Intel had officially launched their Intel Arc lineup of graphics cards earlier this year, though you might not have realised. Only the mobile lineup were revealed, while their desktop cards remain missing, with only their entry level Arc A380 appearing in China for now.
However, from the looks of things, even if they were made available you might want to check if your computer can actually use it. An Intel Arc quick start guide has appeared on their support page, and it seems as though you’ll need to use at least 10th Gen Intel Core processors or newer to use an Intel Arc graphics card, with no mention of 9th Gen Intel Core processors and older being supported for now.
The issue here seems to be the need for Resizable BAR support. Resizable BAR is a feature that allows the CPU to access the entire graphics frame buffer. Essentially, the graphics card will need to ask the CPU for the assets it needs to load into your video game, such as textures and shaders. Traditionally the CPU will only give the GPU these assets in 256MB chunks of data. Resizable BAR—along with the AMD variant Smart Access Memory—in turn allows the CPU to send more data to the GPU rather than tiny chunks of data.

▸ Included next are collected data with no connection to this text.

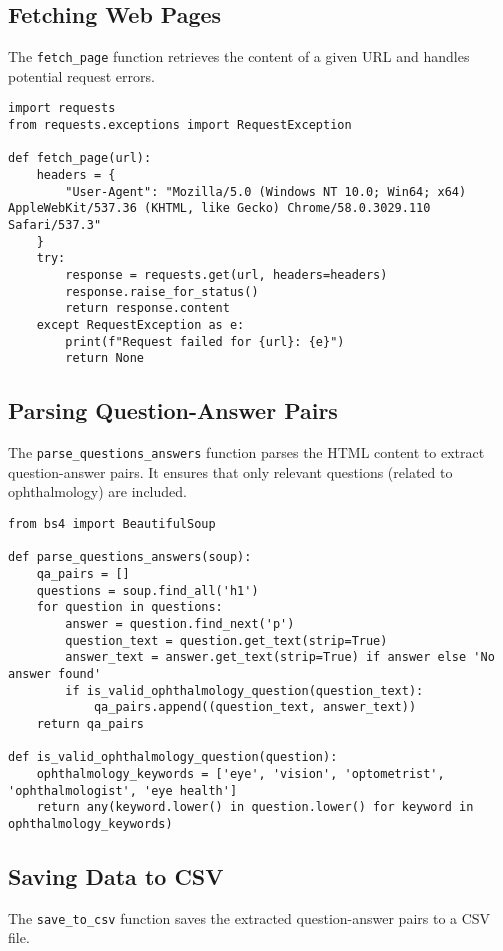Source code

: \documentclass[a4paper,12pt]{article}
\begin{document}
\subsection{Fetching Web Pages}
The \texttt{fetch\_page} function retrieves the content of a given URL and handles potential request errors.

\begin{lstlisting}
import requests
from requests.exceptions import RequestException

def fetch_page(url):
    headers = {
        "User-Agent": "Mozilla/5.0 (Windows NT 10.0; Win64; x64) AppleWebKit/537.36 (KHTML, like Gecko) Chrome/58.0.3029.110 Safari/537.3"
    }
    try:
        response = requests.get(url, headers=headers)
        response.raise_for_status()
        return response.content
    except RequestException as e:
        print(f"Request failed for {url}: {e}")
        return None
\end{lstlisting}

\subsection{Parsing Question-Answer Pairs}
The \texttt{parse\_questions\_answers} function parses the HTML content to extract question-answer pairs. It ensures that only relevant questions (related to ophthalmology) are included.

\begin{lstlisting}
from bs4 import BeautifulSoup

def parse_questions_answers(soup):
    qa_pairs = []
    questions = soup.find_all('h1')
    for question in questions:
        answer = question.find_next('p')
        question_text = question.get_text(strip=True)
        answer_text = answer.get_text(strip=True) if answer else 'No answer found'
        if is_valid_ophthalmology_question(question_text):
            qa_pairs.append((question_text, answer_text))
    return qa_pairs

def is_valid_ophthalmology_question(question):
    ophthalmology_keywords = ['eye', 'vision', 'optometrist', 'ophthalmologist', 'eye health']
    return any(keyword.lower() in question.lower() for keyword in ophthalmology_keywords)
\end{lstlisting}

\subsection{Saving Data to CSV}
The \texttt{save\_to\_csv} function saves the extracted question-answer pairs to a CSV file.
\end{document}
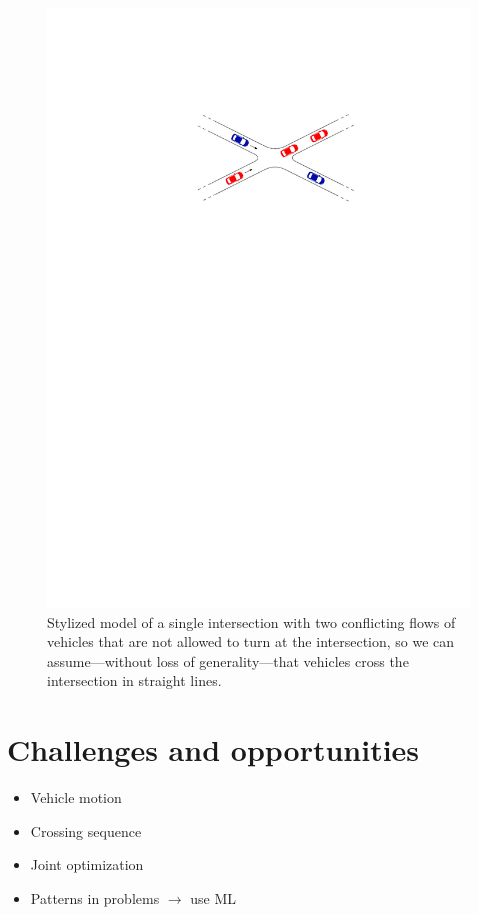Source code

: \documentclass[a4paper]{report}
\theoremstyle{definition}
\theoremstyle{plain}
\begin{document}
\begin{figure}
  \centering
  \includegraphics[scale=1]{figures/intersection-nice}
  \caption{Stylized model of a single intersection with two conflicting flows of
    vehicles that are not allowed to turn at the intersection, so we can
    assume---without loss of generality---that vehicles cross the
    intersection in straight lines.}\label{fig:intersection-nice}
\end{figure}

\section{Challenges and opportunities}

\begin{itemize}
  \item Vehicle motion
  \item Crossing sequence
  \item Joint optimization
  \item Patterns in problems $\rightarrow$ use ML
\end{itemize}
\end{document}
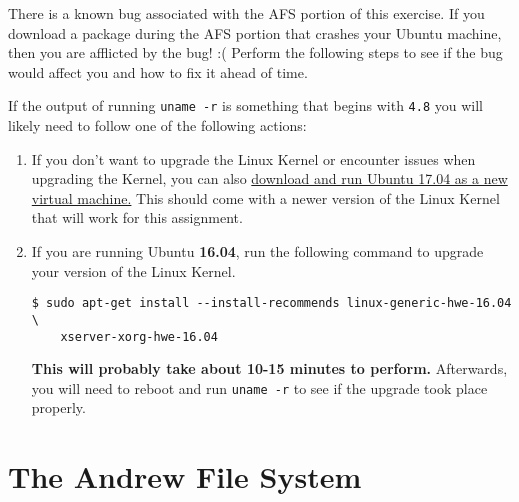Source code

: \documentclass{article}
\begin{document}
\begin{mdframed}
\textbf{\color{red}{!!! IMPORTANT NOTE !!!}}

There is a known bug associated with the AFS portion of this exercise. If you
download a package during the AFS portion that crashes your Ubuntu machine, then
you are afflicted by the bug! :( Perform the following steps to see if the
bug would affect you and how to fix it ahead of time.

If the output of running \texttt{uname -r} is something that begins with
\texttt{4.8} you will likely need to follow one of the following actions:

\begin{enumerate}

    \item
        If you don't want to upgrade the Linux Kernel or encounter issues when
        upgrading the Kernel, you can also
        \href{https://www.ubuntu.com/download/desktop}{download and run Ubuntu
        17.04 as a new virtual machine.} This should come with a newer version
        of the Linux Kernel that will work for this assignment.

    \item
        If you are running Ubuntu \textbf{16.04}, run the following command to
        upgrade your version of the Linux Kernel.

\begin{lstlisting}
$ sudo apt-get install --install-recommends linux-generic-hwe-16.04 \
    xserver-xorg-hwe-16.04
\end{lstlisting}

        \textbf{This will probably take about 10-15 minutes to perform.}
        Afterwards, you will need to reboot and run \texttt{uname -r} to see if
        the upgrade took place properly.
\end{enumerate}


\end{mdframed}


\section*{The Andrew File System}
\end{document}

Intel Arc apparently will require Resizable BAR support on both your CPU and your motherboard to work properly in your system. Resizable BAR was only introduced onto 10th Gen Intel Core processors, which perhaps explains the limitations. Curiously, while no AMD Ryzen CPUs were explicitly listed as supported by Intel Arc, it does say that additional platforms with Smart Access Memory enabled may be able to support Intel Arc graphics cards.
It’s perhaps an odd move to require Resizable BAR/Smart Access Memory outright to use Intel Arc graphics cards, as this severely limits the systems that can use Intel Arc graphics cards. If you were using a 9th Gen Intel Core CPU for instance and wanted to upgrade to an Intel Arc GPU, you may be out of luck here. AMD’s Radeon RX 6000 graphics cards also launched with the Smart Access Memory feature, but didn’t require it to work with your system.
For what it’s worth, the Intel support page does mention that support for more platforms will be added at a later time so there could still be a chance that your older but capable PCs will be able to use an Intel Arc graphics card. And in any case, it’s not like you can buy one for yourself now anyway.